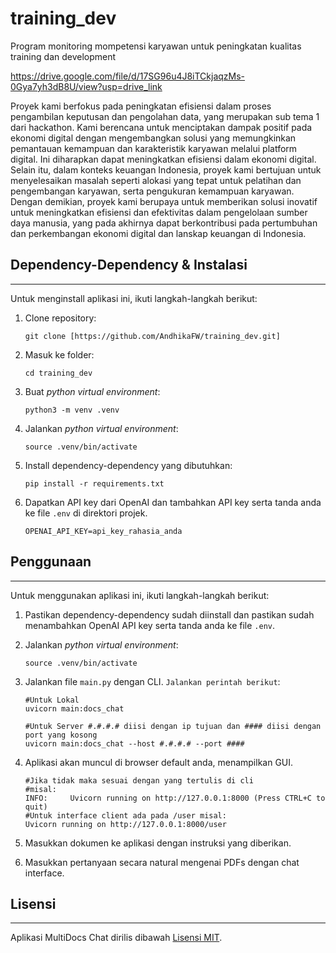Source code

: # training_dev
Program  monitoring mompetensi karyawan untuk peningkatan kualitas training dan development

https://drive.google.com/file/d/17SG96u4J8iTCkjaqzMs-0Gya7yh3dB8U/view?usp=drive_link

Proyek kami berfokus pada peningkatan efisiensi dalam proses pengambilan keputusan dan pengolahan data, yang merupakan sub tema 1 dari hackathon. Kami berencana untuk menciptakan dampak positif pada ekonomi digital dengan mengembangkan solusi yang memungkinkan pemantauan kemampuan dan karakteristik karyawan melalui platform digital. Ini diharapkan dapat meningkatkan efisiensi dalam ekonomi digital. Selain itu, dalam konteks keuangan Indonesia, proyek kami bertujuan untuk menyelesaikan masalah seperti alokasi yang tepat untuk pelatihan dan pengembangan karyawan, serta pengukuran kemampuan karyawan. Dengan demikian, proyek kami berupaya untuk memberikan solusi inovatif untuk meningkatkan efisiensi dan efektivitas dalam pengelolaan sumber daya manusia, yang pada akhirnya dapat berkontribusi pada pertumbuhan dan perkembangan ekonomi digital dan lanskap keuangan di Indonesia.

## Dependency-Dependency & Instalasi
----------------------------
Untuk menginstall aplikasi ini, ikuti langkah-langkah berikut:

1. Clone repository:
   ```
   git clone [https://github.com/AndhikaFW/training_dev.git]
   ```
2. Masuk ke folder:
   ```
   cd training_dev
   ```

4. Buat _python virtual environment_:
   ```
   python3 -m venv .venv
   ```
5. Jalankan _python virtual environment_:
   ```
   source .venv/bin/activate  
   ```

3. Install dependency-dependency yang dibutuhkan:
   ```
   pip install -r requirements.txt
   ```

4. Dapatkan API key dari OpenAI dan tambahkan API key serta tanda anda ke file `.env` di direktori projek.
   ```commandline
   OPENAI_API_KEY=api_key_rahasia_anda
   ```

## Penggunaan
-----
Untuk menggunakan aplikasi ini, ikuti langkah-langkah berikut:

1. Pastikan dependency-dependency sudah diinstall dan pastikan sudah menambahkan OpenAI API key serta tanda anda ke file `.env`.

2. Jalankan _python virtual environment_:
   ```
   source .venv/bin/activate  
   ```

3. Jalankan file `main.py` dengan CLI. `Jalankan perintah berikut`:
   ```
   #Untuk Lokal
   uvicorn main:docs_chat

   #Untuk Server #.#.#.# diisi dengan ip tujuan dan #### diisi dengan port yang kosong
   uvicorn main:docs_chat --host #.#.#.# --port ####
   ```

4. Aplikasi akan muncul di browser default anda, menampilkan GUI.
   ```
   #Jika tidak maka sesuai dengan yang tertulis di cli
   #misal:
   INFO:     Uvicorn running on http://127.0.0.1:8000 (Press CTRL+C to quit)
   #Untuk interface client ada pada /user misal:
   Uvicorn running on http://127.0.0.1:8000/user
   ```

6. Masukkan dokumen ke aplikasi dengan instruksi yang diberikan.

7. Masukkan pertanyaan secara natural mengenai PDFs dengan chat interface.



## Lisensi
-------
 Aplikasi MultiDocs Chat dirilis dibawah [Lisensi MIT](https://opensource.org/licenses/MIT).
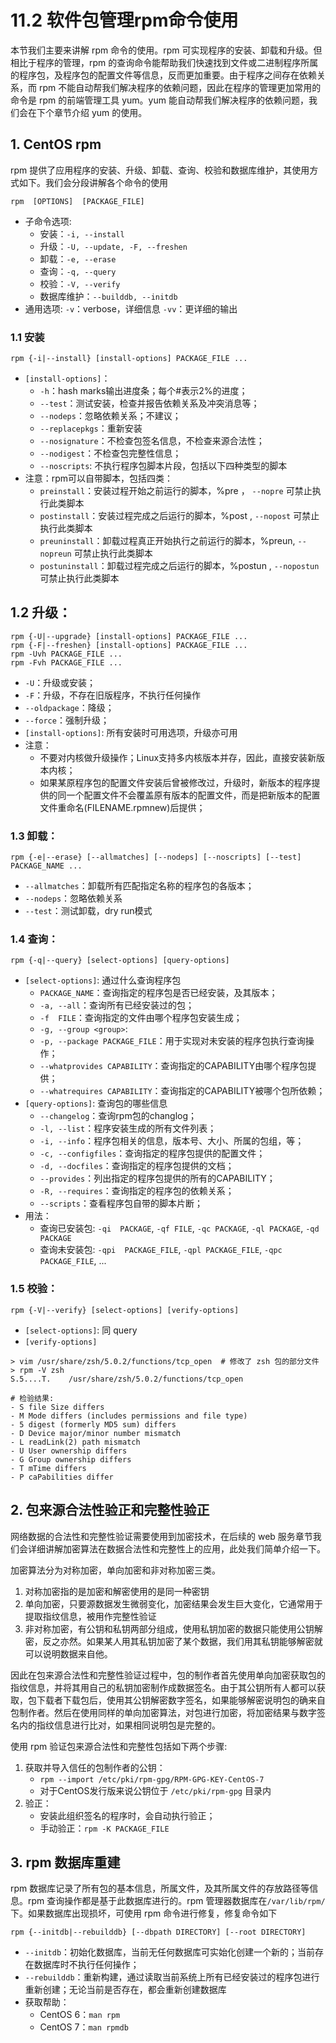 # 11.2 软件包管理rpm命令使用
本节我们主要来讲解 rpm 命令的使用。rpm 可实现程序的安装、卸载和升级。但相比于程序的管理，rpm 的查询命令能帮助我们快速找到文件或二进制程序所属的程序包，及程序包的配置文件等信息，反而更加重要。由于程序之间存在依赖关系，而 rpm 不能自动帮我们解决程序的依赖问题，因此在程序的管理更加常用的命令是 rpm 的前端管理工具 yum。yum 能自动帮我们解决程序的依赖问题，我们会在下个章节介绍 yum 的使用。

## 1. CentOS rpm
rpm 提供了应用程序的安装、升级、卸载、查询、校验和数据库维护，其使用方式如下。我们会分段讲解各个命令的使用

`rpm  [OPTIONS]  [PACKAGE_FILE]`
- 子命令选项:
    - 安装：`-i, --install`
    - 升级：`-U, --update, -F, --freshen`
    - 卸载：`-e, --erase`
    - 查询：`-q, --query`
    - 校验：`-V, --verify`
    - 数据库维护：`--builddb, --initdb`
- 通用选项:
    `-v`：verbose，详细信息
    `-vv`：更详细的输出

### 1.1 安装
`rpm {-i|--install} [install-options] PACKAGE_FILE ...`
- `[install-options]`：
    - `-h`：hash marks输出进度条；每个#表示2%的进度；
    - `--test`：测试安装，检查并报告依赖关系及冲突消息等；
    - `--nodeps`：忽略依赖关系；不建议；
    - `--replacepkgs`：重新安装
    - `--nosignature`：不检查包签名信息，不检查来源合法性；
    - `--nodigest`：不检查包完整性信息；    
    - `--noscripts`: 不执行程序包脚本片段，包括以下四种类型的脚本
- 注意：rpm可以自带脚本，包括四类：
    - `preinstall`：安装过程开始之前运行的脚本，%pre ， `--nopre` 可禁止执行此类脚本
    - `postinstall`：安装过程完成之后运行的脚本，%post , `--nopost` 可禁止执行此类脚本
    - `preuninstall`：卸载过程真正开始执行之前运行的脚本，%preun, `--nopreun` 可禁止执行此类脚本
    - `postuninstall`：卸载过程完成之后运行的脚本，%postun , `--nopostun` 可禁止执行此类脚本

## 1.2 升级：
`rpm {-U|--upgrade} [install-options] PACKAGE_FILE ...`  
`rpm {-F|--freshen} [install-options] PACKAGE_FILE ...`  
`rpm -Uvh PACKAGE_FILE ...`    
`rpm -Fvh PACKAGE_FILE ...`  
- `-U`：升级或安装；
- `-F`：升级，不存在旧版程序，不执行任何操作
- `--oldpackage`：降级；
- `--force`：强制升级；
- `[install-options]`: 所有安装时可用选项，升级亦可用
- 注意：
    - 不要对内核做升级操作；Linux支持多内核版本并存，因此，直接安装新版本内核；
    - 如果某原程序包的配置文件安装后曾被修改过，升级时，新版本的程序提供的同一个配置文件不会覆盖原有版本的配置文件，而是把新版本的配置文件重命名(FILENAME.rpmnew)后提供；

### 1.3 卸载：
`rpm {-e|--erase} [--allmatches] [--nodeps] [--noscripts] [--test] PACKAGE_NAME ...`        
- `--allmatches`：卸载所有匹配指定名称的程序包的各版本；
- `--nodeps`：忽略依赖关系
- `--test`：测试卸载，dry run模式

### 1.4 查询：
`rpm {-q|--query} [select-options] [query-options]`
- `[select-options]`: 通过什么查询程序包
    - `PACKAGE_NAME`：查询指定的程序包是否已经安装，及其版本；
    - `-a, --all`：查询所有已经安装过的包；
    - `-f  FILE`：查询指定的文件由哪个程序包安装生成；
    - `-g, --group <group>`:
    - `-p, --package PACKAGE_FILE`：用于实现对未安装的程序包执行查询操作；
    - `--whatprovides CAPABILITY`：查询指定的CAPABILITY由哪个程序包提供；
    - `--whatrequires CAPABILITY`：查询指定的CAPABILITY被哪个包所依赖；    
- `[query-options]`: 查询包的哪些信息
    - `--changelog`：查询rpm包的changlog；
    - `-l, --list`：程序安装生成的所有文件列表；
    - `-i, --info`：程序包相关的信息，版本号、大小、所属的包组，等；
    - `-c, --configfiles`：查询指定的程序包提供的配置文件；
    - `-d, --docfiles`：查询指定的程序包提供的文档；
    - `--provides`：列出指定的程序包提供的所有的CAPABILITY；
    - `-R, --requires`：查询指定的程序包的依赖关系；
    - `--scripts`：查看程序包自带的脚本片断；
- 用法：
    - 查询已安装包: `-qi  PACKAGE`, `-qf FILE`, `-qc PACKAGE`, `-ql PACKAGE`, `-qd PACKAGE`
    - 查询未安装包: `-qpi  PACKAGE_FILE`, `-qpl PACKAGE_FILE`, `-qpc PACKAGE_FILE`, ...


### 1.5 校验：
`rpm {-V|--verify} [select-options] [verify-options]`
- `[select-options]`: 同 query
- `[verify-options]`

```
> vim /usr/share/zsh/5.0.2/functions/tcp_open  # 修改了 zsh 包的部分文件
> rpm -V zsh
S.5....T.    /usr/share/zsh/5.0.2/functions/tcp_open

# 检验结果:                
- S file Size differs
- M Mode differs (includes permissions and file type)
- 5 digest (formerly MD5 sum) differs
- D Device major/minor number mismatch
- L readLink(2) path mismatch
- U User ownership differs
- G Group ownership differs
- T mTime differs
- P caPabilities differ
```

## 2. 包来源合法性验正和完整性验正
网络数据的合法性和完整性验证需要使用到加密技术，在后续的 web 服务章节我们会详细讲解加密算法在数据合法性和完整性上的应用，此处我们简单介绍一下。

加密算法分为对称加密，单向加密和非对称加密三类。
1. 对称加密指的是加密和解密使用的是同一种密钥
2. 单向加密，只要源数据发生微弱变化，加密结果会发生巨大变化，它通常用于提取指纹信息，被用作完整性验证
3. 非对称加密，有公钥和私钥两部分组成，使用私钥加密的数据只能使用公钥解密，反之亦然。如果某人用其私钥加密了某个数据，我们用其私钥能够解密就可以说明数据来自他。

因此在包来源合法性和完整性验证过程中，包的制作者首先使用单向加密获取包的指纹信息，并将其用自己的私钥加密制作成数据签名。由于其公钥所有人都可以获取，包下载者下载包后，使用其公钥解密数字签名，如果能够解密说明包的确来自包制作者。然后在使用同样的单向加密算法，对包进行加密，将加密结果与数字签名内的指纹信息进行比对，如果相同说明包是完整的。

使用 rpm 验证包来源合法性和完整性包括如下两个步骤:
1. 获取并导入信任的包制作者的公钥：
	- `rpm --import /etc/pki/rpm-gpg/RPM-GPG-KEY-CentOS-7`
    - 对于CentOS发行版来说公钥位于 `/etc/pki/rpm-gpg` 目录内        
2. 验正：
    - 安装此组织签名的程序时，会自动执行验正；
    - 手动验正：`rpm -K PACKAGE_FILE`

## 3. rpm 数据库重建
rpm 数据库记录了所有包的基本信息，所属文件，及其所属文件的存放路径等信息。rpm 查询操作都是基于此数据库进行的。rpm 管理器数据库在`/var/lib/rpm/` 下。如果数据库出现损坏，可使用 rpm 命令进行修复，修复命令如下

`rpm {--initdb|--rebuilddb} [--dbpath DIRECTORY] [--root DIRECTORY]`
- `--initdb`：初始化数据库，当前无任何数据库可实始化创建一个新的；当前存在数据库时不执行任何操作；
- `--rebuilddb`：重新构建，通过读取当前系统上所有已经安装过的程序包进行重新创建；无论当前是否存在，都会重新创建数据库
- 获取帮助：
    - CentOS 6：`man rpm`
    - CentOS 7：`man rpmdb`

^^^^^^^^

Line by line, check the listing above for the string "test" and say how many lines have it, giving the number alone.

→ **Exercise solution**:
3